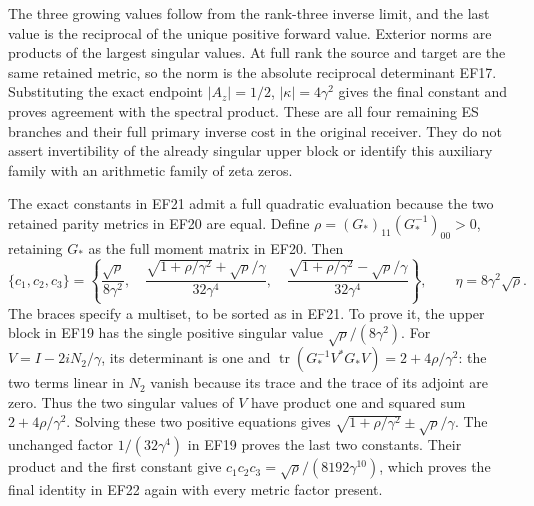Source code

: \documentclass[11pt]{article}
\begin{document}
The three growing values follow from the rank-three
inverse limit, and the last value is the reciprocal
of the unique positive forward value. Exterior norms
are products of the largest singular values. At full
rank the source and target are the same retained
metric, so the norm is the absolute reciprocal
determinant EF17. Substituting the exact endpoint
$|A_z|=1/2$, $|\kappa|=4\gamma^2$ gives the final
constant and proves agreement with the spectral product.
These are all four remaining ES branches and their
full primary inverse cost in the original receiver.
They do not assert invertibility of the already
singular upper block or identify this auxiliary
family with an arithmetic family of zeta zeros.

The exact constants in EF21 admit a full quadratic
evaluation because the two retained parity metrics
in EF20 are equal. Define
$\rho=(G_*)_{11}(G_*^{-1})_{00}>0$, retaining $G_*$
as the full moment matrix in EF20. Then
\begin{equation}
 \{c_1,c_2,c_3\}=\left\{
 \frac{\sqrt\rho}{8\gamma^2},\quad
 \frac{\sqrt{1+\rho/\gamma^2}+\sqrt\rho/\gamma}{32\gamma^4},\quad
 \frac{\sqrt{1+\rho/\gamma^2}-\sqrt\rho/\gamma}{32\gamma^4}
 \right\},\qquad \eta=8\gamma^2\sqrt\rho.
 \tag{EF23}
\end{equation}
The braces specify a multiset, to be sorted as in EF21.
To prove it, the upper block in EF19 has the single
positive singular value $\sqrt\rho/(8\gamma^2)$.
For $V=I-2iN_2/\gamma$, its determinant is one and
$\operatorname{tr}(G_*^{-1}V^*G_*V)=2+4\rho/\gamma^2$:
the two terms linear in $N_2$ vanish because its trace
and the trace of its adjoint are zero. Thus the two
singular values of $V$ have product one and squared
sum $2+4\rho/\gamma^2$. Solving these two positive
equations gives $\sqrt{1+\rho/\gamma^2}\pm\sqrt\rho/\gamma$.
The unchanged factor $1/(32\gamma^4)$ in EF19 proves
the last two constants. Their product and the first
constant give $c_1c_2c_3=\sqrt\rho/(8192\gamma^{10})$,
which proves the final identity in EF22 again with
every metric factor present.
\end{document}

**WORK ITEM**
Every line of the material must be reproduced verbatim; the pictures are to be omitted.

**SOLUTION TO THIS PROBLEM**
Source code

: \documentclass[11pt]{article}
\begin{document}
The three growing values follow from the rank-three
inverse limit, and the last value is the reciprocal
of the unique positive forward value. Exterior norms
are products of the largest singular values. At full
rank the source and target are the same retained
metric, so the norm is the absolute reciprocal
determinant EF17. Substituting the exact endpoint
$|A_z|=1/2$, $|\kappa|=4\gamma^2$ gives the final
constant and proves agreement with the spectral product.
These are all four remaining ES branches and their
full primary inverse cost in the original receiver.
They do not assert invertibility of the already
singular upper block or identify this auxiliary
family with an arithmetic family of zeta zeros.

The exact constants in EF21 admit a full quadratic
evaluation because the two retained parity metrics
in EF20 are equal. Define
$\rho=(G_*)_{11}(G_*^{-1})_{00}>0$, retaining $G_*$
as the full moment matrix in EF20. Then
\begin{equation}
 \{c_1,c_2,c_3\}=\left\{
 \frac{\sqrt\rho}{8\gamma^2},\quad
 \frac{\sqrt{1+\rho/\gamma^2}+\sqrt\rho/\gamma}{32\gamma^4},\quad
 \frac{\sqrt{1+\rho/\gamma^2}-\sqrt\rho/\gamma}{32\gamma^4}
 \right\},\qquad \eta=8\gamma^2\sqrt\rho.
 \tag{EF23}
\end{equation}
The braces specify a multiset, to be sorted as in EF21.
To prove it, the upper block in EF19 has the single
positive singular value $\sqrt\rho/(8\gamma^2)$.
For $V=I-2iN_2/\gamma$, its determinant is one and
$\operatorname{tr}(G_*^{-1}V^*G_*V)=2+4\rho/\gamma^2$:
the two terms linear in $N_2$ vanish because its trace
and the trace of its adjoint are zero. Thus the two
singular values of $V$ have product one and squared
sum $2+4\rho/\gamma^2$. Solving these two positive
equations gives $\sqrt{1+\rho/\gamma^2}\pm\sqrt\rho/\gamma$.
The unchanged factor $1/(32\gamma^4)$ in EF19 proves
the last two constants. Their product and the first
constant give $c_1c_2c_3=\sqrt\rho/(8192\gamma^{10})$,
which proves the final identity in EF22 again with
every metric factor present.
\end{document}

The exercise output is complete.